Montag, 23. Februar 2009

B.N. und "Das Magazin"





Das „Magazin“ gehörte für den kulturinteressierten Bürger der DDR einfach zum Leben dazu. Wer das „Magazin“ nicht las, der war entweder ein 150%iger SED-Genosse dem das Journal zu weltoffen und dekadent war oder er war ein puritanischer Evangelikaler oder erzkonservativer Katholik dem die Aktfotos schwere Seelenpein bereiteten oder er war schlicht und einfach ein Kulturbanause der sowieso keine Literatur in die Hand nahm, der lieber seine Zeit in einer Kneipe verbrachte und der bestenfalls die „Fußballwoche“ las.

Was mir am „Magazin“ gefiel, dies war neben der Weltoffenheit und den erotischen Themen und Fotos, daß es über Jahrzehnte hinweg den gleichen Heftaufbau hatte. Dies führte dazu, daß es einem zu einer vertrauten Gefährtin wurde, die beständig war, auf die man sich verlassen konnte. So zeichnete z.B. jahrzehntelang Werner Klemke das Titelbild und immer war darauf ein Kater zu sehen. Es machte einfach Spaß zu schauen wo Klemke den Kater mal wieder untergebracht hatte. Die Titelbilder waren kleine Kunstwerke und fast immer mit erotischem Flair, siehe z.B. den eingescannten Heftumschlag aus dem Jahre 1976. Diese Art von Erotik war nicht ordinär, sondern andeutend hintergründig. So hießen z.B. in Mitteldeutschland die dort gezeichneten Wasserpflanzen Bumskeulen. Klemke verband also diesen Begriff mit seinem erotischen Humor und es entstand ein Bild über welches man einfach schmunzeln musste.
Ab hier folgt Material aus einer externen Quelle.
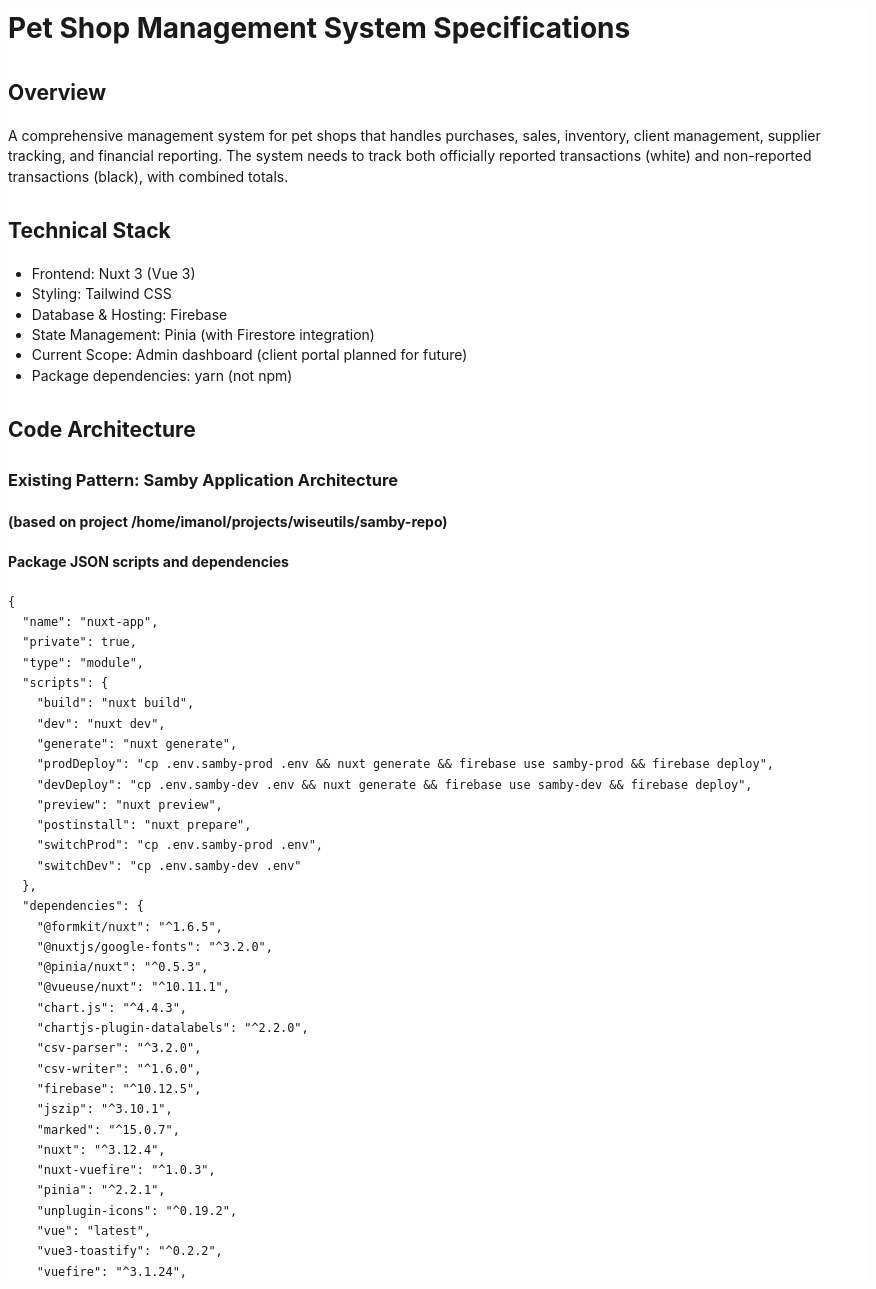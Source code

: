 # Pet Shop Management System Specifications

## Overview
A comprehensive management system for pet shops that handles purchases, sales, inventory, client management, supplier tracking, and financial reporting. The system needs to track both officially reported transactions (white) and non-reported transactions (black), with combined totals.

## Technical Stack
- Frontend: Nuxt 3 (Vue 3)
- Styling: Tailwind CSS
- Database & Hosting: Firebase
- State Management: Pinia (with Firestore integration)
- Current Scope: Admin dashboard (client portal planned for future)
- Package dependencies: yarn (not npm)

## Code Architecture

### Existing Pattern: Samby Application Architecture
#### (based on project /home/imanol/projects/wiseutils/samby-repo)

#### Package JSON scripts and dependencies

```
{
  "name": "nuxt-app",
  "private": true,
  "type": "module",
  "scripts": {
    "build": "nuxt build",
    "dev": "nuxt dev",
    "generate": "nuxt generate",
    "prodDeploy": "cp .env.samby-prod .env && nuxt generate && firebase use samby-prod && firebase deploy",
    "devDeploy": "cp .env.samby-dev .env && nuxt generate && firebase use samby-dev && firebase deploy",
    "preview": "nuxt preview",
    "postinstall": "nuxt prepare",
    "switchProd": "cp .env.samby-prod .env",
    "switchDev": "cp .env.samby-dev .env"
  },
  "dependencies": {
    "@formkit/nuxt": "^1.6.5",
    "@nuxtjs/google-fonts": "^3.2.0",
    "@pinia/nuxt": "^0.5.3",
    "@vueuse/nuxt": "^10.11.1",
    "chart.js": "^4.4.3",
    "chartjs-plugin-datalabels": "^2.2.0",
    "csv-parser": "^3.2.0",
    "csv-writer": "^1.6.0",
    "firebase": "^10.12.5",
    "jszip": "^3.10.1",
    "marked": "^15.0.7",
    "nuxt": "^3.12.4",
    "nuxt-vuefire": "^1.0.3",
    "pinia": "^2.2.1",
    "unplugin-icons": "^0.19.2",
    "vue": "latest",
    "vue3-toastify": "^0.2.2",
    "vuefire": "^3.1.24",
```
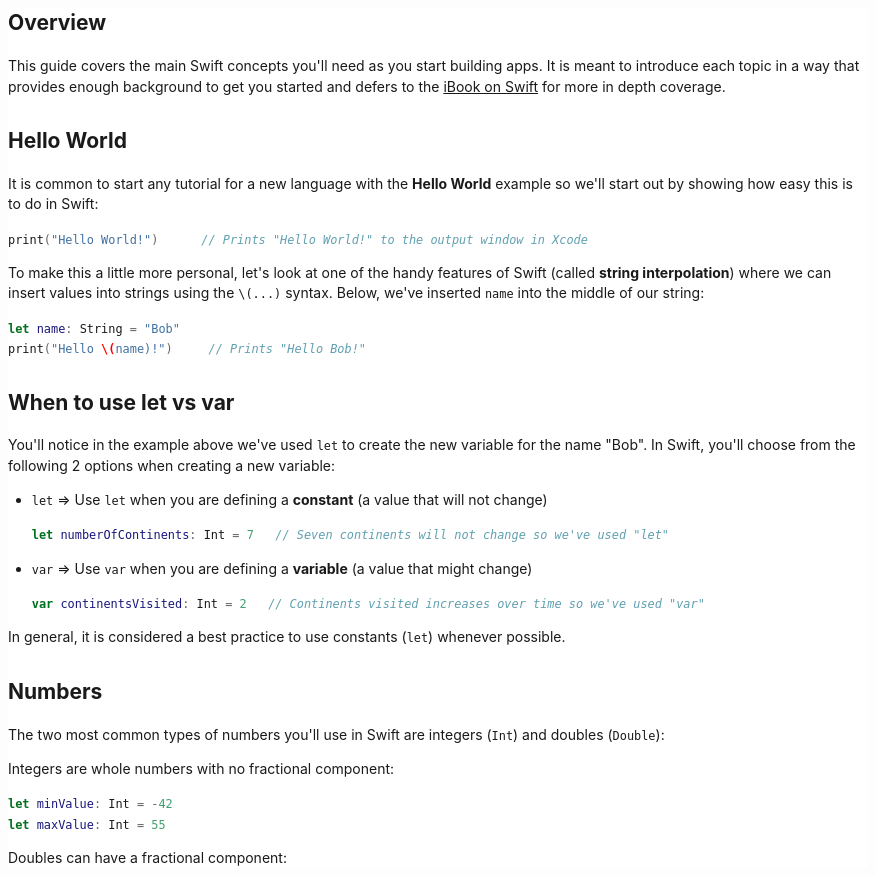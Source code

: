 ## Overview

This guide covers the main Swift concepts you'll need as you start building apps. It is meant to introduce each topic in a way that provides enough background to get you started and defers to the [iBook on Swift](https://itunes.apple.com/us/book/swift-programming-language/id881256329) for more in depth coverage.

## Hello World

It is common to start any tutorial for a new language with the **Hello World** example so we'll start out by showing how easy this is to do in Swift:

```swift
print("Hello World!")      // Prints "Hello World!" to the output window in Xcode
```

To make this a little more personal, let's look at one of the handy features of Swift (called **string interpolation**) where we can insert values into strings using the `\(...)` syntax. Below, we've inserted `name` into the middle of our string:

```swift
let name: String = "Bob"
print("Hello \(name)!")     // Prints "Hello Bob!"
```

## When to use let vs var

You'll notice in the example above we've used `let` to create the new variable for the name "Bob". In Swift, you'll choose from the following 2 options when creating a new variable:

* `let` => Use `let` when you are defining a **constant** (a value that will not change)

    ```swift
    let numberOfContinents: Int = 7   // Seven continents will not change so we've used "let"
    ```
* `var` => Use `var` when you are defining a **variable** (a value that might change)

    ```swift
    var continentsVisited: Int = 2   // Continents visited increases over time so we've used "var"
    ```

In general, it is considered a best practice to use constants (`let`) whenever possible.

## Numbers

The two most common types of numbers you'll use in Swift are integers (`Int`) and doubles (`Double`):

Integers are whole numbers with no fractional component:

```swift
let minValue: Int = -42
let maxValue: Int = 55 
```

Doubles can have a fractional component:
Und das libertäre an der damaligen Zeit war, daß diese Erotik keine P18-Erotik war die Kindern und Jugendlichen vorenthalten wurde, wie dies jetzt in der prüden Bundesrepublik der Fall ist, sondern ob für ganz alt oder ganz jung, diese „Magazin“-Erotik war eben nicht altersgebunden. Dies traf auch auf das Aktfoto zu welches in jedem Heft zu finden war. Auch da wartete jung und alt geradezu darauf was wohl im neuen „Magazin“ für ein Foto drin sei. Ich erinnere mich noch gut daran, wie sogar in der Pause auf dem Schulhof fachmännisch über die vergangenen Aktfotos diskutiert wurde. Das muß so in der 5.-6. Klasse gewesen sein, also wir waren so 11-12 Jahre alt. Die DDR hatte ja sowieso ein freieres Verhältnis zur Nacktheit. Da war es nur natürlich wenn bei einer Klassenfahrt die gesamte Klasse FKK machte, den Lehrer eingeschlossen und der Besuch einer Aktfotoausstellung war mal ein Aufsatzthema von mir, dies erregte weder Schüler noch Lehrer. Diese ungezwungene Freiheit betraf aber nur Freikörperkultur und künstlerische Aktfotografie – Pornografie dagegen war verpönt und sogar verboten.

Zu den immer wiederkehrenden Beiträgen im „Magazin“ gehörten die Rubriken „Liebe, Phantasie und Kochkunst“ wo raffinierte Rezepte die man auch tatsächlich nachmachen konnte in literarischer Form serviert wurden. In jedem Heft gab es auch die beliebten Kontaktanzeigen und dies immer unter dem Logo der verliebten beiden Eulen. Ein fester Bestandteil jeden Heftes war auch Herbert Sandbergs „Frecher Zeichenstift“. Dies interessierte mich nun immer sehr, wurden doch in dieser Reihe fast alle namhaften Karikaturisten der Welt vorgestellt. Die Rubriken „Abgehörtes“ und „Ausgelesenes“ gehörten ebenfalls zum Standardprogramm des „Magazins“. Sie behandelten interessante Neuerscheinungen bei Schallplatten und Büchern.